The Moto G Stylus, Moto G Power and Moto G Fast share matching looks, identical screen sizes and the exact same mobile processors. But the Moto G Stylus trades in the Moto G Power's marquee feature — epic battery life — for a stylus. Think of this phone as kind of a discount version of Samsung's more extravagantly priced Galaxy Note 20, which just debuted for three times the price of the Moto G Stylus.

Moto G Stylus Specs

Starting price: $299
OS: Android 10
Screen size (Resolution): 6.4-inch LCD (2300 x 1080)
CPU: Snapdragon 665
Storage: 128GB
Expandable: Yes, up to 512GB
Rear Cameras: 48MP (f/1.7) main; 2MP (f/2.2) macro; 16MP (f/2.2) Action Cam
Front Camera: 16MP (f/2.0)
Battery Size: 4,000 mAh
Battery Life (Hrs:Mins): 12:13
Size: 6.2 x 3 x 0.36 inches
Weight: 6.8 ounces

Having completed my Moto G Stylus review, I'm not sure the stylus-for-big-battery trade works out in this phone's favor.
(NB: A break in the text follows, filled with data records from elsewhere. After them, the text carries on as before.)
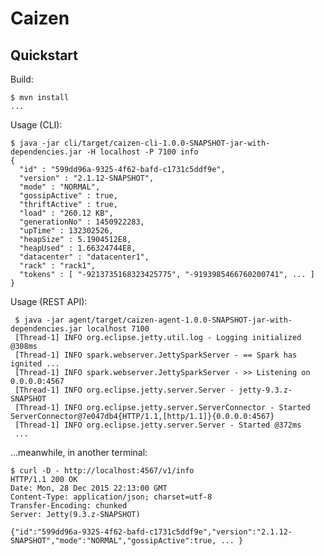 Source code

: Caizen
======

Quickstart
----------

Build:

    $ mvn install
    ...

Usage (CLI):

    $ java -jar cli/target/caizen-cli-1.0.0-SNAPSHOT-jar-with-dependencies.jar -H localhost -P 7100 info
    {
      "id" : "599dd96a-9325-4f62-bafd-c1731c5ddf9e",
      "version" : "2.1.12-SNAPSHOT",
      "mode" : "NORMAL",
      "gossipActive" : true,
      "thriftActive" : true,
      "load" : "260.12 KB",
      "generationNo" : 1450922283,
      "upTime" : 132302526,
      "heapSize" : 5.1904512E8,
      "heapUsed" : 1.66324744E8,
      "datacenter" : "datacenter1",
      "rack" : "rack1",
      "tokens" : [ "-9213735168323425775", "-9193985466760200741", ... ]
    }

Usage (REST API):

     $ java -jar agent/target/caizen-agent-1.0.0-SNAPSHOT-jar-with-dependencies.jar localhost 7100
     [Thread-1] INFO org.eclipse.jetty.util.log - Logging initialized @308ms
     [Thread-1] INFO spark.webserver.JettySparkServer - == Spark has ignited ...
     [Thread-1] INFO spark.webserver.JettySparkServer - >> Listening on 0.0.0.0:4567
     [Thread-1] INFO org.eclipse.jetty.server.Server - jetty-9.3.z-SNAPSHOT
     [Thread-1] INFO org.eclipse.jetty.server.ServerConnector - Started ServerConnector@7e047db4{HTTP/1.1,[http/1.1]}{0.0.0.0:4567}
     [Thread-1] INFO org.eclipse.jetty.server.Server - Started @372ms
     ...

...meanwhile, in another terminal:

    $ curl -D - http://localhost:4567/v1/info
    HTTP/1.1 200 OK
    Date: Mon, 28 Dec 2015 22:13:00 GMT
    Content-Type: application/json; charset=utf-8
    Transfer-Encoding: chunked
    Server: Jetty(9.3.z-SNAPSHOT)

    {"id":"599dd96a-9325-4f62-bafd-c1731c5ddf9e","version":"2.1.12-SNAPSHOT","mode":"NORMAL","gossipActive":true, ... }

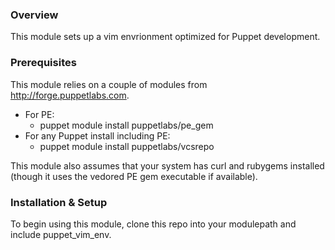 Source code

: ### Overview

This module sets up a vim envrionment optimized for Puppet development.

### Prerequisites

This module relies on a couple of modules from http://forge.puppetlabs.com.

* For PE:
  - puppet module install puppetlabs/pe_gem
* For any Puppet install including PE:
  - puppet module install puppetlabs/vcsrepo

This module also assumes that your system has curl and rubygems installed (though it uses the vedored PE gem executable if available).

### Installation & Setup

To begin using this module, clone this repo into your modulepath and include puppet_vim_env.


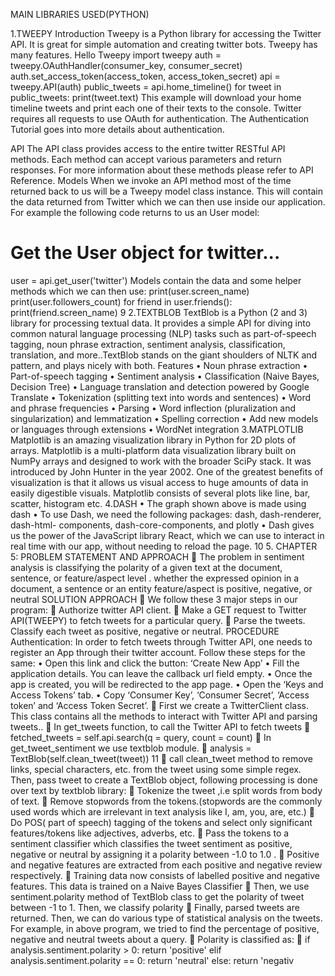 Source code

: 
MAIN LIBRARIES USED(PYTHON)

1.TWEEPY
Introduction
Tweepy is a Python library for accessing the Twitter API. It is great for simple automation and
creating twitter bots. Tweepy has many features.
Hello Tweepy
import tweepy
auth = tweepy.OAuthHandler(consumer_key, consumer_secret)
auth.set_access_token(access_token, access_token_secret)
api = tweepy.API(auth)
public_tweets = api.home_timeline()
for tweet in public_tweets:
print(tweet.text)
This example will download your home timeline tweets and print each one of their texts to
the console. Twitter requires all requests to use OAuth for authentication. The Authentication
Tutorial goes into more details about authentication.

API
The API class provides access to the entire twitter RESTful API methods. Each method can
accept various parameters and return responses. For more information about these methods
please refer to API Reference.
Models
When we invoke an API method most of the time returned back to us will be a Tweepy
model class instance. This will contain the data returned from Twitter which we can then use
inside our application. For example the following code returns to us an User model:
# Get the User object for twitter...
user = api.get_user('twitter')
Models contain the data and some helper methods which we can then use:
print(user.screen_name)
print(user.followers_count)
for friend in user.friends():
print(friend.screen_name)
9
2.TEXTBLOB
TextBlob is a Python (2 and 3) library for processing textual data. It provides a simple API for
diving into common natural language processing (NLP) tasks such as part-of-speech tagging,
noun phrase extraction, sentiment analysis, classification, translation, and more..TextBlob
stands on the giant shoulders of NLTK and pattern, and plays nicely with both.
Features
• Noun phrase extraction
• Part-of-speech tagging
• Sentiment analysis
• Classification (Naive Bayes, Decision Tree)
• Language translation and detection powered by Google Translate
• Tokenization (splitting text into words and sentences)
• Word and phrase frequencies
• Parsing
• Word inflection (pluralization and singularization) and lemmatization
• Spelling correction
• Add new models or languages through extensions
• WordNet integration
3.MATPLOTLIB
Matplotlib is an amazing visualization library in Python for 2D plots of arrays. Matplotlib is a
multi-platform data visualization library built on NumPy arrays and designed to work with
the broader SciPy stack. It was introduced by John Hunter in the year 2002.
One of the greatest benefits of visualization is that it allows us visual access to huge amounts
of data in easily digestible visuals. Matplotlib consists of several plots like line, bar, scatter,
histogram etc.
4.DASH
• The graph shown above is made using dash
• To use Dash, we need the following packages: dash, dash-renderer, dash-html-
components, dash-core-components, and plotly
• Dash gives us the power of the JavaScript library React, which we can use to interact
in real time with our app, without needing to reload the page.
10
5. CHAPTER 5: PROBLEM STATEMENT AND APPROACH
 The problem in sentiment analysis is classifying the polarity of a given text at the
document, sentence, or feature/aspect level .
whether the expressed opinion in a document, a sentence or an entity feature/aspect is
positive, negative, or neutral
SOLUTION APPROACH
 We follow these 3 major steps in our program:
 Authorize twitter API client.
 Make a GET request to Twitter API(TWEEPY) to fetch tweets for a particular query.
 Parse the tweets. Classify each tweet as positive, negative or neutral.
PROCEDURE
Authentication:
In order to fetch tweets through Twitter API, one needs to register an App through their
twitter account. Follow these steps for the same:
• Open this link and click the button: ‘Create New App’
• Fill the application details. You can leave the callback url field empty.
• Once the app is created, you will be redirected to the app page.
• Open the ‘Keys and Access Tokens’ tab.
• Copy ‘Consumer Key’, ‘Consumer Secret’, ‘Access token’ and ‘Access Token
Secret’.
 First we create a TwitterClient class. This class contains all the methods to interact
with Twitter API and parsing tweets..
 In get_tweets function, to call the Twitter API to fetch tweets
 fetched_tweets = self.api.search(q = query, count = count)
 In get_tweet_sentiment we use textblob module.
 analysis = TextBlob(self.clean_tweet(tweet))
11
 call clean_tweet method to remove links, special characters, etc. from the tweet using
some simple regex.
Then, pass tweet to create a TextBlob object, following processing is done over text
by textblob library:
 Tokenize the tweet ,i.e split words from body of text.
 Remove stopwords from the tokens.(stopwords are the commonly used words which
are irrelevant in text analysis like I, am, you, are, etc.)
 Do POS( part of speech) tagging of the tokens and select only significant
features/tokens like adjectives, adverbs, etc.
 Pass the tokens to a sentiment classifier which classifies the tweet sentiment as
positive, negative or neutral by assigning it a polarity between -1.0 to 1.0 .
 Positive and negative features are extracted from each positive and negative review
respectively.
 Training data now consists of labelled positive and negative features. This data is
trained on a Naive Bayes Classifier
 Then, we use sentiment.polarity method of TextBlob class to get the polarity of
tweet between -1 to 1.
Then, we classify polarity
 Finally, parsed tweets are returned. Then, we can do various type of statistical
analysis on the tweets. For example, in above program, we tried to find the percentage
of positive, negative and neutral tweets about a query.
 Polarity is classified as:
 if analysis.sentiment.polarity > 0:
return 'positive'
elif analysis.sentiment.polarity == 0:
return 'neutral'
else:
return 'negativ
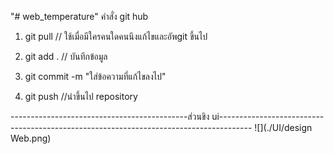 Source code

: "# web_temperature" 
คำสั่ง git hub

1. git pull // ใช้เมื่อมีใครคนใดคนนึงแก้ไขและอัพgit ขึ้นไป

2. git add . // บันทึกข้อมูล

3. git commit -m "ใส่ข้อความที่แก้ไขลงไป"

4. git push //นำขึ้นไป repository

--------------------------------------------ส่วนขิง ui--------------------------------------------------------------------------------------
![](./UI/design Web.png)
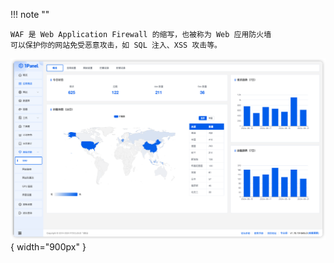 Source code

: 
!!! note ""

    WAF 是 Web Application Firewall 的缩写，也被称为 Web 应用防火墙
    可以保护你的网站免受恶意攻击，如 SQL 注入、XSS 攻击等。

![img.png](../../../img/waf/dashboard.png){ width="900px" }
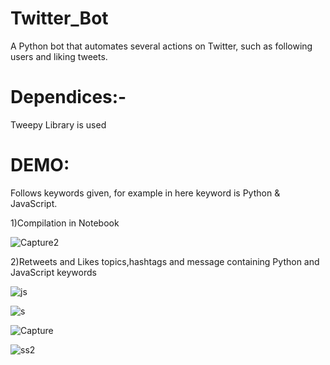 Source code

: # Twitter_Bot
A Python bot that automates several actions on Twitter, such as following users and liking tweets.

# Dependices:-
Tweepy Library is used

# DEMO:

Follows keywords given, for example in here keyword is Python & JavaScript. 

1)Compilation in Notebook

![Capture2](https://user-images.githubusercontent.com/55802357/90251917-35d91c80-de5c-11ea-978c-55344a573884.PNG)

2)Retweets and Likes topics,hashtags and message containing Python and JavaScript keywords

![js](https://user-images.githubusercontent.com/55802357/90251986-53a68180-de5c-11ea-82f3-11a8a6c96573.PNG)

![s](https://user-images.githubusercontent.com/55802357/90252037-73d64080-de5c-11ea-81fa-2858c28a6d33.PNG)

![Capture](https://user-images.githubusercontent.com/55802357/90252125-9700f000-de5c-11ea-82fb-f49baeedda53.PNG)

![ss2](https://user-images.githubusercontent.com/55802357/90252384-037bef00-de5d-11ea-9b58-c0067e81164b.PNG)








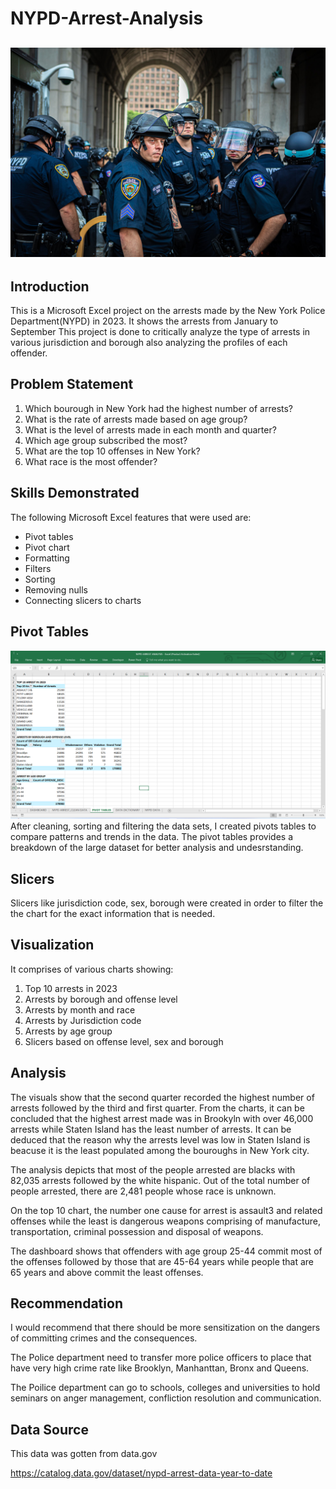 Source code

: # NYPD-Arrest-Analysis

![](nypd_logo.jpg)
---
## Introduction

This is a Microsoft Excel  project on the arrests made by the New York Police Department(NYPD) in 2023. It shows the arrests from January to September
This project is done to critically analyze the type of arrests in various jurisdiction and borough also analyzing the profiles of each offender.

## Problem Statement
1. Which bourough in New York had the highest number of arrests?
2. What is the rate of arrests made based on age group?
3. What is the level of arrests made in each month and quarter?
4. Which age group subscribed the most?
5. What are the top 10 offenses in New York?
6. What race is the most offender?

## Skills Demonstrated
The following Microsoft Excel features that were used are:
- Pivot tables
- Pivot chart
- Formatting
- Filters
- Sorting
- Removing nulls
- Connecting slicers to charts

## Pivot Tables
![](nypd_pivot.png)
After cleaning, sorting and filtering the data sets, I created pivots tables to compare patterns and trends in the data. 
The pivot tables provides a breakdown of the large dataset for better analysis and undesrstanding.

## Slicers
Slicers like jurisdiction code, sex, borough were created in order to filter the the chart for the exact information that is needed. 

## Visualization


It comprises of various charts showing:
1. Top 10 arrests in 2023
2. Arrests by borough and offense level
3. Arrests by month and race
4. Arrests by Jurisdiction code
5. Arrests by age group
6. Slicers based on offense level, sex and borough

 ## Analysis
The visuals show that the second quarter recorded the highest number of arrests followed by the third and first quarter.
From the charts, it can be concluded that the highest arrest made was in Brookyln with over 46,000 arrests while Staten Island has the least number of arrests. It can be deduced that the reason why the arrests level was low in Staten Island is beacuse it is the least populated among the bouroughs in New York city.

The analysis depicts that most of the people arrested are blacks with 82,035 arrests followed by the white hispanic. Out of the total number of people arrested, there are 2,481 people whose race is unknown.

On the top 10 chart, the number one cause for arrest is assault3 and related  offenses while the least is dangerous weapons comprising of manufacture, transportation, criminal possession and disposal of weapons.

The dashboard shows that offenders with age group 25-44 commit most of the offenses followed by those that are 45-64 years while people that are 65 years and above commit the least offenses.
 
## Recommendation
I would recommend that there should be more sensitization on the dangers of committing crimes and the consequences.

The Police department need to transfer more police officers to place that have very high crime rate like Brooklyn, Manhanttan, Bronx and Queens.

The Poilice department can go to schools, colleges and universities to hold seminars on anger management, confliction resolution and communication.
## Data Source
This data was gotten from data.gov

https://catalog.data.gov/dataset/nypd-arrest-data-year-to-date

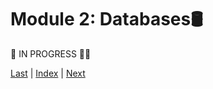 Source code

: # Module 2: Databases🛢

🚧 IN PROGRESS 👷‍♀️

[Last](goodPractices.md) | [Index](README.md) | [Next](repositories.md)
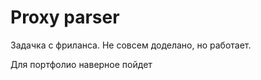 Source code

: # Proxy parser

Задачка с фриланса.
Не совсем доделано, но работает.

Для портфолио наверное пойдет
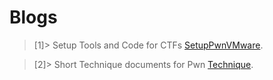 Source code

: # Blogs
>[1]> Setup Tools and Code for CTFs [SetupPwnVMware](./SetupPwnVMware).

>[2]> Short Technique documents for Pwn [Technique](./Technique).
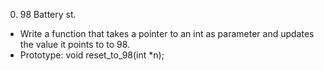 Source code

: 0. 98 Battery st.
- Write a function that takes a pointer to an int as parameter and updates the value it points to to 98.
- Prototype: void reset_to_98(int *n);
While the Moto G Stylus has some other features to recommend it, including a 48MP main camera and more built-in storage, I look at Moto's two new budget phones side-by-side and can't help but feel the Moto G Power has more to offer. 

Moto G Stylus review: Price and availability

The Moto G Stylus costs $299, a $50 premium over the Moto G Power, but less than the $399 iPhone SE, as well as the debut prices for Google's Pixel 3a and the Nokia 7.2.

You can buy the phone directly from Motorola. It's also available from Best Buy, B&H Photo and Amazon. Carriers offering the Moto G Stylus include Verizon, Republic Wireless,  Google Fi and Metro by T-Mobile. It's not hard to find the Moto G Stylus at all.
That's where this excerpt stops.